En la filosofía política se ha discutido mucho sobre la legitimidad de la violencia revolucionaria frente a la violencia legítima del Estado. Marx decía que la violencia era "la partera de la Historia", y en el conocido prólogo a Los miserables de la tierra, de Frantz Fanon, Sartre afirmaba que "matar a un europeo es matar dos pájaros de un tiro (?) Quedan un hombre muerto y un hombre libre". En el siglo XIX, los nacionalismos y el socialismo revolucionario legitimaron el uso de la violencia como instrumento para imponer el orgullo identitario y luchar contra la explotación. Pero en la segunda mitad del siglo XX, tras los desastres de la primera, la idea del nacionalismo secesionista y de la revolución proletaria perdieron vigencia, al menos en Europa. En las democracias occidentales, en las que la ley es la expresión de la voluntad general, el recurso a la violencia encuentra la legitimidad en una acción defensiva o como soporte de una causa justa. Se trataría, por un lado, de defenderse frente a la represión del Estado;represión que se provocaría con acciones de baja intensidad. Por otro, encontrar el motivo ideológico o religioso que justificara la violencia. Los movimientos antisistema e independentistas compartirían ambos motivos para conquistar el poder, a pesar de la advertencia de Hannah Arendt de que "el poder y la violencia son opuestos; donde uno domina absolutamente falta el otro".

El miércoles, la alcaldesa de Madrid, Manuela Carmena, se veía obligada a tomar distancias respecto a sus compañeros de coalición. A instancias del PP, leía un comunicado apoyado por todos los grupos políticos, menos ocho concejales de Podemos, contra la acción intimidatoria de las juventudes de la CUP. "La discrepancia política e ideológica es la garantía del pluralismo, pero la legítima discrepancia no puede ser motivo para justificar la intimidación", dijo.

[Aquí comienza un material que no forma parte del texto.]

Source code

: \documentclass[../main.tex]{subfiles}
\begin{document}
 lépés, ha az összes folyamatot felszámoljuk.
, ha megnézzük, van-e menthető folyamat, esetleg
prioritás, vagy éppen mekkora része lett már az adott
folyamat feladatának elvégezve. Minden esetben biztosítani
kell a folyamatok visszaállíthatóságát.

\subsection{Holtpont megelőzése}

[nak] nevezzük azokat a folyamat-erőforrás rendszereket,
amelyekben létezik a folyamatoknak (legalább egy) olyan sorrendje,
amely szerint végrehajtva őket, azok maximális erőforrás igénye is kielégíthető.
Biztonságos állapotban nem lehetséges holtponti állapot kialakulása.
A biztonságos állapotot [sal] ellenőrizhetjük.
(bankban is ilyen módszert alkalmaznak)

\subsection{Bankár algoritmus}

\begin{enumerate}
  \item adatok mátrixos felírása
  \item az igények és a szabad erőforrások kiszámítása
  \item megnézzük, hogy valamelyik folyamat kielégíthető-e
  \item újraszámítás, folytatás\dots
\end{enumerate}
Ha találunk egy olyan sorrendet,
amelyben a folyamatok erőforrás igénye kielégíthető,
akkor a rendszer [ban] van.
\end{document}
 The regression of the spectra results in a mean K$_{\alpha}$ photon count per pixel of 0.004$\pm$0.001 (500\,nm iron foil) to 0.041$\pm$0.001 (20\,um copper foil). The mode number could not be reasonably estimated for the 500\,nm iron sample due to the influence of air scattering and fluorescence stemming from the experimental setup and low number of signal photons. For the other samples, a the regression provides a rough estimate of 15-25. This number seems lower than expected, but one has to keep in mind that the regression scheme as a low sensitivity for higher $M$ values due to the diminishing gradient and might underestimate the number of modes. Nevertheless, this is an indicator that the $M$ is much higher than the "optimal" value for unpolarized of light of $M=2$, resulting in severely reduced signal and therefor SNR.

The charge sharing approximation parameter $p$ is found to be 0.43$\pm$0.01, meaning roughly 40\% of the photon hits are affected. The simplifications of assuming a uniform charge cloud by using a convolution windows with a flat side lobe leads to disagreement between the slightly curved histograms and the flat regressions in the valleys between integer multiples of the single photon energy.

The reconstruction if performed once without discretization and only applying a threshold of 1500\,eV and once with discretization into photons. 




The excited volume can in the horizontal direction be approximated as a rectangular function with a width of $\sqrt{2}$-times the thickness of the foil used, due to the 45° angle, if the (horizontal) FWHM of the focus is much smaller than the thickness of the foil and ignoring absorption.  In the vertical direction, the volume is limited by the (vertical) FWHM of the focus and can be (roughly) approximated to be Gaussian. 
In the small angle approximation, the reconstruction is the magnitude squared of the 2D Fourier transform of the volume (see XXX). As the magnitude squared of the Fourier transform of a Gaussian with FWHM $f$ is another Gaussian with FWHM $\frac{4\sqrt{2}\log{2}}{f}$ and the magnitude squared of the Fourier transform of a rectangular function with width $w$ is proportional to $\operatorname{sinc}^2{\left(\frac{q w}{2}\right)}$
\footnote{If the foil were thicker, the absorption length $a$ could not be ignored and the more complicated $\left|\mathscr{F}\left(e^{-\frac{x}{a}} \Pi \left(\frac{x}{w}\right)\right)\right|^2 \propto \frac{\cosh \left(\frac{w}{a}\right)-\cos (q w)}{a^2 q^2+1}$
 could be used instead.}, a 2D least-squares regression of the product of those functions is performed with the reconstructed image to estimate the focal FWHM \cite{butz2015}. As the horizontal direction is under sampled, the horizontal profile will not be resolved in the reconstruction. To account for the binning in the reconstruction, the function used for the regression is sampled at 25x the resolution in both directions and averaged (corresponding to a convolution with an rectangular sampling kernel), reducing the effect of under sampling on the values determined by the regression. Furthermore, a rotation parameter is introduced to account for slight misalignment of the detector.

Seguramente los no firmantes creen que la violencia es un arma política, porque piensan con Foucault que la política es la continuación de la guerra por otros medios.

Las acciones violentas están en el ADN de la CUP. Sus militantes no sólo quieren acabar con el capital, sino con la forma política que lo mantiene; es decir, la Democracia. Guillotinan y queman fotos del Rey, como hacían los hombres prehistóricos pintando sobre el techo de la caverna la imagen del animal que soñaba cazar. Guillotinan y queman al Jefe del Estado como representación de la acción política que piensan acometer cuando las circunstancias lo permitan. Imaginando un escenario represivo que justifique su violencia, hablan de que el pueblo -es decir, sus milicias organizadas- ocupe las instituciones, la radiotelevisión pública, las infraestructuras. Esperan que el Gobierno, de una vez por todas,envíe a las Fuerzas de Seguridad para hacer cumplir las leyes. Pero no están solos; también los independentistas les acompañan en este camino. Cuando los tribunales dictan una sentencia y el condenado se resiste a acatarla, "el Estado tiene una problema, porque ha de utilizar otro posible escalafón, el de la violencia", dice Jordi Sánchez, el presidente de la ANC. Y Pere Aragonés, actual secretario de Economía de la Generalitat y militante de ERC, suspira por la aplicación del artículo 155 de la Constitución tras la aprobación de la Ley de Transitoriedad Jurídica. Con alarde revolucionario, proclama enfático que La Asociación de Cargos Electos, organización que prepara la AMI para sustituir al Parlament en caso de inhabilitación, "serán nuestros Estados generales", en un intento más de establecer similitudes entre la sedición independentista y la insurrección ciudadana que dio origen a la Revolución Francesa.¿Soñará también este alto cargo de la Generalitat con un Comité de Salvación Pública que neutralice o elimine los individuos u organizaciones contrarrevolucionarios?